Formation of probabilistic and statistical thinking of students;

Educational:

Development of independence and self-control skills.

Motivating students to study topics in probability theory.

Tasks:

  • consolidate knowledge and skills in solving combinatorial problems;

    develop skills in using Bernoulli's scheme when solving problems,

    develop problem solving skills using Bernoulli’s formula,

    develop the basic mental operations of students: the ability to compare, analyze.

Lesson type: combined.

This material has practical application, as it allows solve problems in which the same experience is repeated repeatedly. As a result of each experiment, event A may or may not appear, and we are not interested in the result of each experiment, but in the total number of occurrences of event A in a series of experiments. In this lesson, the children learned the formula for solving such problems, learned to identify problems that fit Bernoulli’s scheme and are solved using his theorem. Time is rationally distributed at all stages of the lesson. The pace of the lesson corresponded to the level of development and preparedness of the students.

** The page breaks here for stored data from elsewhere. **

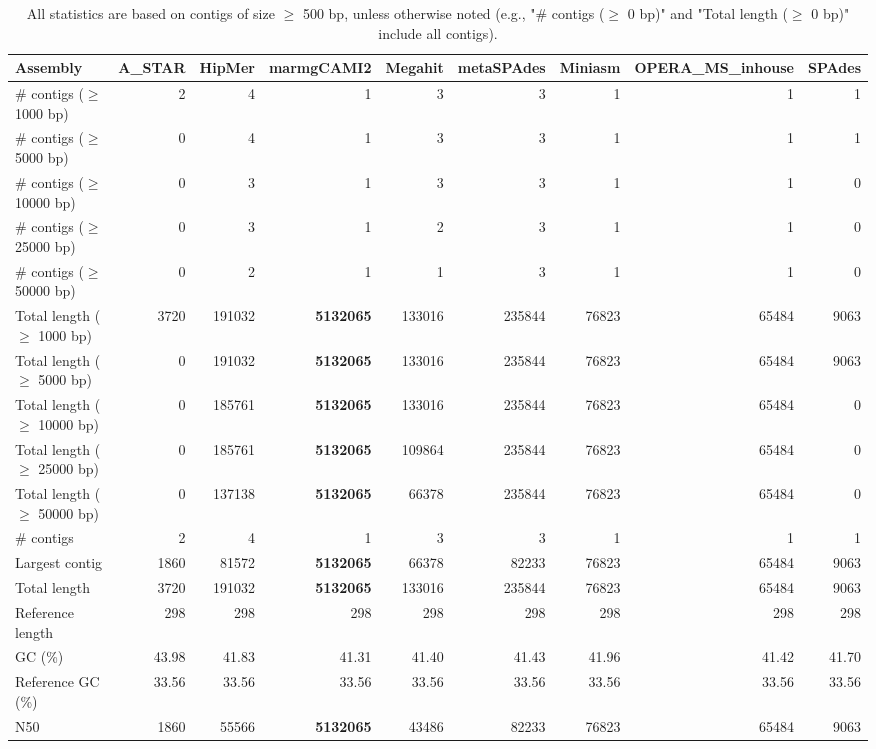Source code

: \documentclass[12pt,a4paper]{article}
\begin{document}
\begin{table}[ht]
\begin{center}
\caption{All statistics are based on contigs of size $\geq$ 500 bp, unless otherwise noted (e.g., "\# contigs ($\geq$ 0 bp)" and "Total length ($\geq$ 0 bp)" include all contigs).}
\begin{tabular}{|l*{8}{|r}|}
\hline
Assembly & A\_STAR & HipMer & marmgCAMI2 & Megahit & metaSPAdes & Miniasm & OPERA\_MS\_inhouse & SPAdes \\ \hline
\# contigs ($\geq$ 1000 bp) & 2 & 4 & 1 & 3 & 3 & 1 & 1 & 1 \\ \hline
\# contigs ($\geq$ 5000 bp) & 0 & 4 & 1 & 3 & 3 & 1 & 1 & 1 \\ \hline
\# contigs ($\geq$ 10000 bp) & 0 & 3 & 1 & 3 & 3 & 1 & 1 & 0 \\ \hline
\# contigs ($\geq$ 25000 bp) & 0 & 3 & 1 & 2 & 3 & 1 & 1 & 0 \\ \hline
\# contigs ($\geq$ 50000 bp) & 0 & 2 & 1 & 1 & 3 & 1 & 1 & 0 \\ \hline
Total length ($\geq$ 1000 bp) & 3720 & 191032 & {\bf 5132065} & 133016 & 235844 & 76823 & 65484 & 9063 \\ \hline
Total length ($\geq$ 5000 bp) & 0 & 191032 & {\bf 5132065} & 133016 & 235844 & 76823 & 65484 & 9063 \\ \hline
Total length ($\geq$ 10000 bp) & 0 & 185761 & {\bf 5132065} & 133016 & 235844 & 76823 & 65484 & 0 \\ \hline
Total length ($\geq$ 25000 bp) & 0 & 185761 & {\bf 5132065} & 109864 & 235844 & 76823 & 65484 & 0 \\ \hline
Total length ($\geq$ 50000 bp) & 0 & 137138 & {\bf 5132065} & 66378 & 235844 & 76823 & 65484 & 0 \\ \hline
\# contigs & 2 & 4 & 1 & 3 & 3 & 1 & 1 & 1 \\ \hline
Largest contig & 1860 & 81572 & {\bf 5132065} & 66378 & 82233 & 76823 & 65484 & 9063 \\ \hline
Total length & 3720 & 191032 & {\bf 5132065} & 133016 & 235844 & 76823 & 65484 & 9063 \\ \hline
Reference length & 298 & 298 & 298 & 298 & 298 & 298 & 298 & 298 \\ \hline
GC (\%) & 43.98 & 41.83 & 41.31 & 41.40 & 41.43 & 41.96 & 41.42 & 41.70 \\ \hline
Reference GC (\%) & 33.56 & 33.56 & 33.56 & 33.56 & 33.56 & 33.56 & 33.56 & 33.56 \\ \hline
N50 & 1860 & 55566 & {\bf 5132065} & 43486 & 82233 & 76823 & 65484 & 9063 \\ \hline

\end{tabular}
\end{center}
\end{table}
\end{document}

The lesson was conceived by me as a dialogue between the teacher and students, since the class is quite strong. The lesson contributed to the formation of basic ideological ideas, probabilistic-statistical thinking, and the ability to identify interdisciplinary connections. The children worked in groups, which allowed them to develop their cognitive and communicative competence. In order for everyone to work in groups according to their capabilities and abilities, so that they do not lose interest in the taught discipline, tasks are proposed at different levels. Students in the lesson were active and independently came to conclusions. The content of the lesson contributed to the development of interest in learning, as evidenced by the reflective stage of the lesson. The presentation helped make the lesson more interesting, save time for taking notes and systematizing the material.

Example of syncwine:

1. Bernoulli's theorem
New, interesting.
We met, understood, became interested.
Allows you to find the probability

In real.

2. Oh, trials,

Independent repeat

Let's analyze, understand and calculate

And it will help us with this, of course.

Bernoulli's theorem

The goals set during the lesson were achieved.